July 26, 2010
http://d.puremagic.com/issues/show_bug.cgi?id=3463



--- Comment #50 from Leandro Lucarella <llucax@gmail.com> 2010-07-25 17:30:20 PDT ---
(In reply to comment #48)
> It looks like findPool() might be used much more often than before? For
> example, I noticed the mixin code calls findPool() very early, so maybe it's
> being called in some situations where it's not necessary.

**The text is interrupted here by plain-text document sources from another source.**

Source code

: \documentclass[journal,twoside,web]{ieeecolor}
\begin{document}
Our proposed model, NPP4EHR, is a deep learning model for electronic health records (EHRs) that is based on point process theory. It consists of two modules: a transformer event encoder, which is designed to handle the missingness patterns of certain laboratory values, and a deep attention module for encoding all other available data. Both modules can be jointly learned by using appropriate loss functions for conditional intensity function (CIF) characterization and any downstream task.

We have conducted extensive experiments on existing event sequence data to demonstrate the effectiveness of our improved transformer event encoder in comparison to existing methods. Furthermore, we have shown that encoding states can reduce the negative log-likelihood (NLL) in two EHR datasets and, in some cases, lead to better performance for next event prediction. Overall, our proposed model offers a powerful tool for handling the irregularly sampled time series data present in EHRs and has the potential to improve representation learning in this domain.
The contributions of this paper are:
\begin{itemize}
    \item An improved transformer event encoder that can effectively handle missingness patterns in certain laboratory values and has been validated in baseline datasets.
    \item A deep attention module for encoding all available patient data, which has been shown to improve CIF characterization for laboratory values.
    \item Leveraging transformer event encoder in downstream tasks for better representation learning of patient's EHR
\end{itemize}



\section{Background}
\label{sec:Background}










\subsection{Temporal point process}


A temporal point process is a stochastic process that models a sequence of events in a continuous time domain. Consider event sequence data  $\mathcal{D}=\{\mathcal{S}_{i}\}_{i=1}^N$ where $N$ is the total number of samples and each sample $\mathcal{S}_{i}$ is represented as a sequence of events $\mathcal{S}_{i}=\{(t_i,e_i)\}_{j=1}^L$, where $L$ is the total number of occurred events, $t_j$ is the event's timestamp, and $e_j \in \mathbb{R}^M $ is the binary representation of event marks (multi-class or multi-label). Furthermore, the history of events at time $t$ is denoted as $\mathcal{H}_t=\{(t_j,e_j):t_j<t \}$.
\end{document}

Also, with the patch
> sizeOf() needs to call findPool(), but I don't think that should make a lot of
> difference (unless is used by the runtime very often for array manipulation).

Seeing the callgraph, 95% of the findPool() calls are being made directly from
mark(), 4.5% from fullcollectshell().

-- 
Configure issuemail: http://d.puremagic.com/issues/userprefs.cgi?tab=email
------- You are receiving this mail because: -------
July 26, 2010
http://d.puremagic.com/issues/show_bug.cgi?id=3463



--- Comment #51 from Leandro Lucarella <llucax@gmail.com> 2010-07-25 18:10:01 PDT ---
(In reply to comment #48)
> Here are the profiling results (using perf[1]):
> Non-precise scanning: http://pastebin.com/zRKyc9mW
> Precise scanning:     http://pastebin.com/jPJZLL8p
> 
> It looks like findPool() might be used much more often than before? For
> example, I noticed the mixin code calls findPool() very early, so maybe it's
> being called in some situations where it's not necessary. Also, with the patch
> sizeOf() needs to call findPool(), but I don't think that should make a lot of
> difference (unless is used by the runtime very often for array manipulation).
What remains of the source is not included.